A DNS client asks a recursive resolver to find an answer. The resolver may already have the result in cache. Otherwise it follows referrals through the DNS hierarchy or forwards the request to another resolver.

An authoritative server hosts the zone containing the requested name. A recursive server finds answers on behalf of clients. One Windows DNS server can perform both functions for different queries.

Resolution

Root hints identify the root DNS servers used when the resolver needs to begin an iterative lookup.

A forwarder sends unresolved queries to another DNS server. Conditional forwarders apply only to selected domain names and are useful for partner, forest or specialized namespace resolution.

A delegation tells resolvers that authority for a child namespace is hosted by another set of name servers.

Recursion should be available only where it is required. An internet-facing authoritative DNS server should not automatically become an open recursive resolver for unknown clients.

The DNS socket pool randomizes the source ports used for queries and makes some cache-poisoning attacks more difficult. Cache locking reduces the chance that cached records are overwritten before their normal lifetime expires.

Response Rate Limiting can reduce the usefulness of the DNS server in amplification attacks by limiting repeated similar responses.

Zones

A primary zone is writable on the hosting server.

An Active Directory-integrated zone stores zone data in AD DS and can replicate through the directory to selected domain controllers. This supports multi-master updates and secure dynamic updates.

A secondary zone is a read-only copy received through zone transfer from an authoritative server. It provides additional availability without becoming a writable source.
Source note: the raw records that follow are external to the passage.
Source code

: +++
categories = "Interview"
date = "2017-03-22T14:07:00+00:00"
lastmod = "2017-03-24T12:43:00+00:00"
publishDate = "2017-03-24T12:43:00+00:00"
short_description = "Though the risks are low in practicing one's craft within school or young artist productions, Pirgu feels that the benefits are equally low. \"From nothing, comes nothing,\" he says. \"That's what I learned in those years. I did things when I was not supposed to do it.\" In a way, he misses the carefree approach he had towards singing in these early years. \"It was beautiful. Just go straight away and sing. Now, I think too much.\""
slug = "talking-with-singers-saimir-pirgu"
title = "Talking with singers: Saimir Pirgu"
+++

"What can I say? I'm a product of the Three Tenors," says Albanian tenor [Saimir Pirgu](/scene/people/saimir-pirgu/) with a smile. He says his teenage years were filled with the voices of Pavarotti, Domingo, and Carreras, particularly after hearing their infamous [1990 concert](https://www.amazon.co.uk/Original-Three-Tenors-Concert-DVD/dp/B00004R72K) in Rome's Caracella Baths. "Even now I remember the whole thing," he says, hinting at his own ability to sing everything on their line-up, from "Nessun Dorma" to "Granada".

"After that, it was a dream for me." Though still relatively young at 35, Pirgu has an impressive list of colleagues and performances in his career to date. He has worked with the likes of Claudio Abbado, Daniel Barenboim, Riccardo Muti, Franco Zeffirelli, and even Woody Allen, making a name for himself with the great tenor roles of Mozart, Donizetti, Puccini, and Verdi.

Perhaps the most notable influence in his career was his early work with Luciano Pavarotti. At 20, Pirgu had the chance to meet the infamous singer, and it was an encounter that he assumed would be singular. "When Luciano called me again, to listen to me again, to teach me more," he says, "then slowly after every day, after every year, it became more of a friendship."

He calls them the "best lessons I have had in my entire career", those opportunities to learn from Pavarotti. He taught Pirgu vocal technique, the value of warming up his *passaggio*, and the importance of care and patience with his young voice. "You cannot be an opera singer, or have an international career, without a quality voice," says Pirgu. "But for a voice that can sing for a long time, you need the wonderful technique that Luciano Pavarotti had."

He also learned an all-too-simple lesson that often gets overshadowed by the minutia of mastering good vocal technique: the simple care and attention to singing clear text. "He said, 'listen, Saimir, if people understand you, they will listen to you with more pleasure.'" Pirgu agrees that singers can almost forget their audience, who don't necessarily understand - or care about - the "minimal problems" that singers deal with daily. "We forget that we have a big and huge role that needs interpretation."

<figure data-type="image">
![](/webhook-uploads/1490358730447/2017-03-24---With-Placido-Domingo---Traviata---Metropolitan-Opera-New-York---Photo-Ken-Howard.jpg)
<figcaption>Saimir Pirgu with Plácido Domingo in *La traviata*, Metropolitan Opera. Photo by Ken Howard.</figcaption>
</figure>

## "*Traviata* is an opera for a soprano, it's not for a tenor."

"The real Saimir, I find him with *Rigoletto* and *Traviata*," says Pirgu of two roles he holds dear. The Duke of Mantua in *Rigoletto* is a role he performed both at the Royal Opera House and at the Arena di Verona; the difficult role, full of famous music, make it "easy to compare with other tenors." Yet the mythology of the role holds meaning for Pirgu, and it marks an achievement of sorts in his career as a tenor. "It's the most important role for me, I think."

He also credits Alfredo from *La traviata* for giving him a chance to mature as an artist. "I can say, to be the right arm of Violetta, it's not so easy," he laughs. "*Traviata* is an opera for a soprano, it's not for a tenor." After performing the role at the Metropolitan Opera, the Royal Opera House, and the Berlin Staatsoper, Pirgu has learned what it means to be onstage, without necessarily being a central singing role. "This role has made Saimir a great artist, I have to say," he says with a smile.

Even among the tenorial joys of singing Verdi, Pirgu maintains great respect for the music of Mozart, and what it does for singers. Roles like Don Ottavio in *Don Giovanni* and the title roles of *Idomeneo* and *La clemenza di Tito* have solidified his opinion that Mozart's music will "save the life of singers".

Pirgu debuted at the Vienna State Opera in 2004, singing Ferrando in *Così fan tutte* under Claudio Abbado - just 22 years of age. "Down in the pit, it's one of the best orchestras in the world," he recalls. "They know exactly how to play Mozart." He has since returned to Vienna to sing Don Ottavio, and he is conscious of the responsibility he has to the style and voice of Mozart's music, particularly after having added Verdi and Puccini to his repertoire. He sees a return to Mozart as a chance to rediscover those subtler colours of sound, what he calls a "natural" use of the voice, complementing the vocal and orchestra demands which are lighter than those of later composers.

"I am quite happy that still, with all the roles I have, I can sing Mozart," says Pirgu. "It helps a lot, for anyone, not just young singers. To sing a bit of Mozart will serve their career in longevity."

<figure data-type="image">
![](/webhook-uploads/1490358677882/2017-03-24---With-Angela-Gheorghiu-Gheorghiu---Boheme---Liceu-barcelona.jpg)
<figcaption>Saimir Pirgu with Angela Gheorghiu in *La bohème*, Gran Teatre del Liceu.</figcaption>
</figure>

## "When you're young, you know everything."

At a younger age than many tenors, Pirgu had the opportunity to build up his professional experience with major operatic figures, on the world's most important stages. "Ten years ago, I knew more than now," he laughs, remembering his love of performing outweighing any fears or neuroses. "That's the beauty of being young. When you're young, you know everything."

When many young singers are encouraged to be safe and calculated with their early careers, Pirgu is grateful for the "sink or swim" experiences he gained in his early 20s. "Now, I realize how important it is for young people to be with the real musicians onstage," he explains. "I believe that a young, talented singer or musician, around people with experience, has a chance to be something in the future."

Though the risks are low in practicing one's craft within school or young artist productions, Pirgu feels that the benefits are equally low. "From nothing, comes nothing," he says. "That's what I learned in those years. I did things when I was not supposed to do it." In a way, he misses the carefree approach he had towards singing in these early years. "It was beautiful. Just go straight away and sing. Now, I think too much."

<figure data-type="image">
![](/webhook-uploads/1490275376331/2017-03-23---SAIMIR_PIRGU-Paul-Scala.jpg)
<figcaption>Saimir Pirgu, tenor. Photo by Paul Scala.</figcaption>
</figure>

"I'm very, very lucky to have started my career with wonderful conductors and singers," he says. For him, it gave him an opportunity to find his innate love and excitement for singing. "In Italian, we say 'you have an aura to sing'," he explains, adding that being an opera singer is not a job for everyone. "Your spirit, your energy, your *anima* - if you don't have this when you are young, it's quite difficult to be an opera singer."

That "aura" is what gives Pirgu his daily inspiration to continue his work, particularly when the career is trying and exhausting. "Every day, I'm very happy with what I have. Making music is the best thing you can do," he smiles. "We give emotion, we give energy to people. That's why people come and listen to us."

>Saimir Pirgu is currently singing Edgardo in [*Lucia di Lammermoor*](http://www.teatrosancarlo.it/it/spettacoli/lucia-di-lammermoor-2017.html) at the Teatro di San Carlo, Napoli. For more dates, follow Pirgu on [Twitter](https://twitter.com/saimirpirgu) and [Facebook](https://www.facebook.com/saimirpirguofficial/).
A stub zone contains selected records that identify authoritative servers for another namespace. It helps a resolver keep track of where that namespace is hosted.

The GlobalNames zone was designed to provide limited single-label name resolution as a transition from WINS-style environments. A normal DNS namespace with fully qualified names remains easier to scale and understand.

Zone transfers should be restricted to approved servers. Active Directory-integrated replication normally removes the need for traditional zone transfers between domain controllers hosting the same integrated zone.

Records

Common resource records include:

RecordPurpose
AMaps a name to an IPv4 address
AAAAMaps a name to an IPv6 address
CNAMECreates an alias for another name
MXIdentifies mail exchangers
NSIdentifies authoritative name servers
PTRMaps an address back to a name
SRVLocates a service
TXTStores text used by several verification and policy systems
SOADescribes the zone authority and timing values

Active Directory depends heavily on SRV records to help clients locate domain controllers and services.

Round robin returns records in varying order when several records share the same name. It can distribute requests but does not by itself check service health or preserve application state.

Record aging and scavenging remove stale dynamically registered records. The no-refresh and refresh intervals should be coordinated with DHCP leases and client update behavior so valid records are not removed prematurely.

Policies

DNS policies in Windows Server 2016 can change responses based on conditions.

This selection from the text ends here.